One evening last spring when eighth grade English teacher, Chelsea Kordecki, put down her last student’s essay, she smiled. She had just finished pilot testing a new instructional product from Turnitin that promised students would revise more often and write better essays. The product, Revision Assistant, had delivered and Mrs. Kordecki was pleased to see that it had delivered in a big way.
Students in Mrs. Kordecki’s classes at Riverside Middle School in Pennsylvania wrote longer essays that were noticeably better. She found that using the program had helped students develop “a brand new confidence.” She said, “Using Revision Assistant definitely boosted their self-esteem.” In a newly released Turnitin pilot study on Revision Assistant’s effectiveness, results from Mrs. Kordecki’s classes were consistent across all classes participating in the study. Click to Tweet.

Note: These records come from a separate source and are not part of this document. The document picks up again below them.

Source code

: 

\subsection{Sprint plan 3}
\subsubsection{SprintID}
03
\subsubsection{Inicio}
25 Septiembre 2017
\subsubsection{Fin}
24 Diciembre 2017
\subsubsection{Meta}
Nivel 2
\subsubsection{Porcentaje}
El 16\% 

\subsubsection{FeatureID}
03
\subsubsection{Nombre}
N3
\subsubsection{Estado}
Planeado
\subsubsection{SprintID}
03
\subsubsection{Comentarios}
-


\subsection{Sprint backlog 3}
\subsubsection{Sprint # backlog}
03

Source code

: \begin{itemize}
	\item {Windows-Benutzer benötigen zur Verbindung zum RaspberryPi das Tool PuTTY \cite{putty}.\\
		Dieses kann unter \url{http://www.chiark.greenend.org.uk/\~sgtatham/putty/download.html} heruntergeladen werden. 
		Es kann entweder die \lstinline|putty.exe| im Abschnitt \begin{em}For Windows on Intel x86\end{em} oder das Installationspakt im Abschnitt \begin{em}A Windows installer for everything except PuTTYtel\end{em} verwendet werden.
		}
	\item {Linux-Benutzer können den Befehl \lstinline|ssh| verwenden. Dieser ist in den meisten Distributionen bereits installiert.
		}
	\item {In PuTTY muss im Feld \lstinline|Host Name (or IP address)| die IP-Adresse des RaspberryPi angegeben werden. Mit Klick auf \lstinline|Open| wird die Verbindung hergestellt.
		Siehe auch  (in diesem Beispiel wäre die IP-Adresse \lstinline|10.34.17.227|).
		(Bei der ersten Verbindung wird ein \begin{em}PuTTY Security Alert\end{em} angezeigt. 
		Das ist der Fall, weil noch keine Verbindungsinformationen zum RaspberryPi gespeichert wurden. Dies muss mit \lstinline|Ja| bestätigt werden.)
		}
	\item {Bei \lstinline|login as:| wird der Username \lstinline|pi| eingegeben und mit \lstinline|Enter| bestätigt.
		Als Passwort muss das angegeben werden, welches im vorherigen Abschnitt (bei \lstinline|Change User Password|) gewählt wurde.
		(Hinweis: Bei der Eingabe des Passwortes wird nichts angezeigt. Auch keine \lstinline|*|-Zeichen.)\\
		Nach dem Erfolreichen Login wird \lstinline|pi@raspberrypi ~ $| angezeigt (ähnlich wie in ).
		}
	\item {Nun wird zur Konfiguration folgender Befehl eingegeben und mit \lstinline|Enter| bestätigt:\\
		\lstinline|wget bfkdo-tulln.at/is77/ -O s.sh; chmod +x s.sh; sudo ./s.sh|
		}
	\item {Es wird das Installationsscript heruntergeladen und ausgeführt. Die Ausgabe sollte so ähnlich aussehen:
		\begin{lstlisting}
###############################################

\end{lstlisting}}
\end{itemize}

Revision Assistant is an instructional writing tool for middle and high schools giving immediate and actionable feedback in the form of Signal Checks to students while they write. The spring 2015 pilot test evaluated Revision Assistant’s effectiveness in inspiring students to write, revise and improve their essays. In all, more than 3,400 students and 164 teachers from 18 schools participated in the pilot. A summary of the results found:
●On average, middle school students wrote eleven drafts before submitting their final essay and 93 percent revised at least one time.

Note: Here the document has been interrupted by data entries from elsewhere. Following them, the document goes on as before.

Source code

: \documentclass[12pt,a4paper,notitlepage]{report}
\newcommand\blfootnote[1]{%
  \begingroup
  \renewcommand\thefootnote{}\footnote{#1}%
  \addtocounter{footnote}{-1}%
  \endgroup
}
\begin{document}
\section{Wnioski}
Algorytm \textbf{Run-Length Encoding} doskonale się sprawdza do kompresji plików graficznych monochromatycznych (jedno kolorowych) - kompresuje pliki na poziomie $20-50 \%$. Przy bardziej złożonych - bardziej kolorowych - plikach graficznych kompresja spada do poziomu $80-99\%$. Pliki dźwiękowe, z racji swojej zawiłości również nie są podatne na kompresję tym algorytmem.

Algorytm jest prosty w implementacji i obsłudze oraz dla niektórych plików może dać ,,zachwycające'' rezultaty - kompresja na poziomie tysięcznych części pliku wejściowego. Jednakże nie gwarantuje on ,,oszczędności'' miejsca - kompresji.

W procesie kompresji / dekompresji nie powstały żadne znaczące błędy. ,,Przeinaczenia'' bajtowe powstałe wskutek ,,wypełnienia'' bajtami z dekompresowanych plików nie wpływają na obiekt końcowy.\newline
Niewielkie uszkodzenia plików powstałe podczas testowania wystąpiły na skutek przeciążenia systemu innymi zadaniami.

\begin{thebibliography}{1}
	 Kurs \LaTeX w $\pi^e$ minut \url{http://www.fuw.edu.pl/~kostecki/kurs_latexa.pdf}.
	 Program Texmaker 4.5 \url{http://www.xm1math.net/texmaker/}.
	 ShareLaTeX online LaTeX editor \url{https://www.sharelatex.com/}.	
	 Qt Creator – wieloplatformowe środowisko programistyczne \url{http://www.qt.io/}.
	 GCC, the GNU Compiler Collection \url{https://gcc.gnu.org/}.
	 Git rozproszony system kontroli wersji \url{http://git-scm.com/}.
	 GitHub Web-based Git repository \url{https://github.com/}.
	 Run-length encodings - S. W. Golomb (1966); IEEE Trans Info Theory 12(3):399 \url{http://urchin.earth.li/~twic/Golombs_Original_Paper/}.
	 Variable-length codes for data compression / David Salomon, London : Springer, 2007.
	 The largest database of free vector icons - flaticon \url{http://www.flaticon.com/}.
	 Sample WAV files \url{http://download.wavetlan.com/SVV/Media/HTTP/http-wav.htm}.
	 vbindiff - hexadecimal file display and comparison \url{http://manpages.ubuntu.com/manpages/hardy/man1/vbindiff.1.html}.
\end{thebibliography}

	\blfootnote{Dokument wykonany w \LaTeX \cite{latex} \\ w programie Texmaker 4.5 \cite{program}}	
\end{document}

●On average, high school students wrote seven drafts before submitting their final essay and 94.4 percent revised at least one time.

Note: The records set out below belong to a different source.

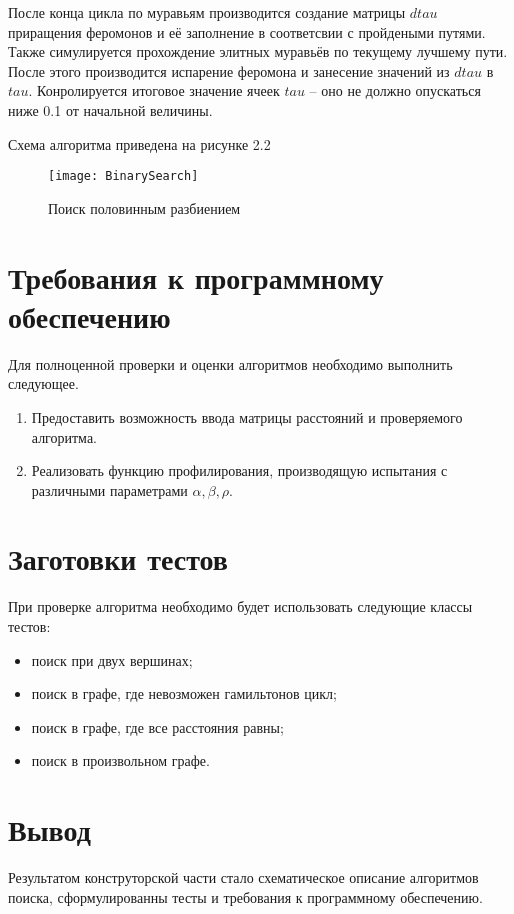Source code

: После конца цикла по муравьям производится создание матрицы $dtau$ приращения феромонов и её заполнение в соответсвии с пройдеными путями. Также симулируется прохождение элитных муравьёв по текущему лучшему пути. После этого производится испарение феромона и занесение значений из $dtau$ в $tau$. Конролируется итоговое значение ячеек $tau$ -- оно не должно опускаться ниже 0.1 от начальной величины.

Схема алгоритма приведена на рисунке 2.2
\begin{figure}[h]
	\begin{center}
		{\texttt{[image: BinarySearch]}}
		\caption{Поиск половинным разбиением}
	\end{center}
\end{figure}


\section{Требования к программному обеспечению}
Для полноценной проверки и оценки алгоритмов необходимо выполнить следующее.
\begin{enumerate}
	\item Предоставить возможность ввода матрицы расстояний и проверяемого алгоритма.
	\item Реализовать функцию профилирования, производящую испытания с различными параметрами $\alpha, \beta, \rho$.
\end{enumerate}


\section{Заготовки тестов}
При проверке алгоритма необходимо будет использовать следующие классы тестов:
\begin{itemize}
	\item поиск при двух вершинах;
	\item поиск в графе, где невозможен гамильтонов цикл;
	\item поиск в графе, где все расстояния равны;
	\item поиск в произвольном графе.
\end{itemize}

\section*{Вывод}
Результатом конструторской части стало схематическое описание алгоритмов поиска, сформулированны тесты и требования к программному обеспечению.


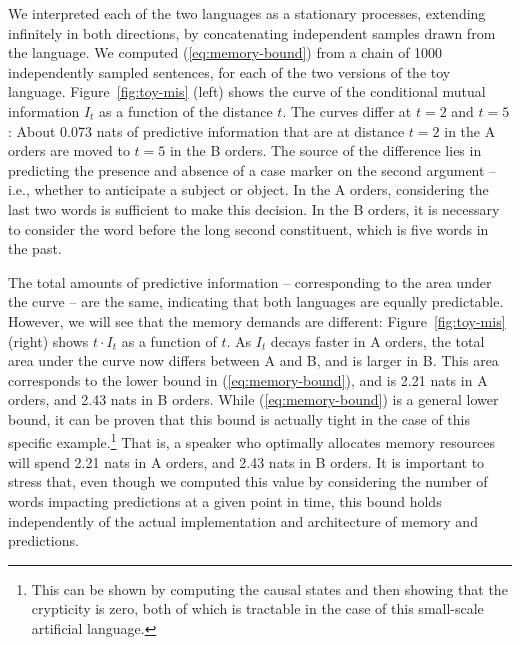 \documentclass[11pt,letterpaper]{article}
\begin{document}
We interpreted each of the two languages as a stationary processes, extending infinitely in both directions, by concatenating independent samples drawn from the language.
			We computed (\ref{eq:memory-bound}) from a chain of 1000 independently sampled sentences, for each of the two versions of the toy language.
			Figure~\ref{fig:toy-mis} (left) shows the curve of the conditional mutual information $I_t$ as a function of the distance $t$.
			The curves differ at $t=2$ and $t=5$: 
			About 0.073 nats of predictive information that are at distance $t=2$ in the A orders are moved to $t=5$ in the B orders.
			The source of the difference lies in predicting the presence and absence of a case marker on the second argument -- i.e., whether to anticipate a subject or object.
			In the A orders, considering the last two words is sufficient to make this decision.
			In the B orders, it is necessary to consider the word before the long second constituent, which is five words in the past.

			The total amounts of predictive information -- corresponding to the area under the curve -- are the same, indicating that both languages are equally predictable.
			However, we will see that the memory demands are different:
			Figure~\ref{fig:toy-mis} (right) shows $t\cdot I_t$ as a function of $t$.
			As $I_t$ decays faster in A orders, the total area under the curve now differs between A and B, and is larger in B.
			This area corresponds to the lower bound in (\ref{eq:memory-bound}), and is 2.21 nats in A orders, and 2.43 nats in B orders.
			While (\ref{eq:memory-bound}) is a general lower bound, it can be proven that this bound is actually tight in the case of this specific example.\footnote{This can be shown by computing the causal states and then showing that the crypticity is zero, both of which is tractable in the case of this small-scale artificial language.}
That is, a speaker who optimally allocates memory resources will spend 2.21 nats in A orders, and 2.43 nats in B orders.
It is important to stress that, even though we computed this value by considering the number of words impacting predictions at a given point in time, this bound holds independently of the actual implementation and architecture of memory and predictions.
\end{document}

●Essays of middle school students initially averaging 178 words grew to 262 words after using Revision Assistant.
●Based on a trait-based, 1-4 rubric scale comprised of four genre-specific traits, initial average signal checks for middle school students before using Revision Assistant was 2.02 which increased to 2.48 by the fifth draft; and then 2.99 by the final submission.
According to Elijah Mayfield, the Turnitin VP of New Technologies who developed the product, the actionable feedback Revision Assistant gives mirrors what takes place in the classroom by design. “The type of feedback Revision Assistant gives is motivational and specific in where a student can improve. In other words, the feedback is exactly like the feedback a teacher would give with the added bonus of being immediate,” added Mayfield. Watch a conversation with Mayfield on effective feedback here: https://youtu.be/YifrCTxV2us.
Teachers agree that the immediacy of feedback, given in-line and attached to the specific highlighted sentence, motivates students to keep rewriting and improving with each draft.
“That idea that clicking the signal check would highlight some particular sentence that needed work led students to read over their work, instantly trying to make it better in a way that they could never accomplish with my assistance alone. It was a real extension of my reach.” said TC Niemann, 6-12 grade English teacher at Hostos Lincoln Academy, in NYC South Bronx.
“My students responded to Revision Assistant in a way I had never anticipated,” said Mrs. Kordecki. “Getting students to revise, in a meaningful way not just correcting punctuation and grammar, is perhaps the most difficult part of my teaching.”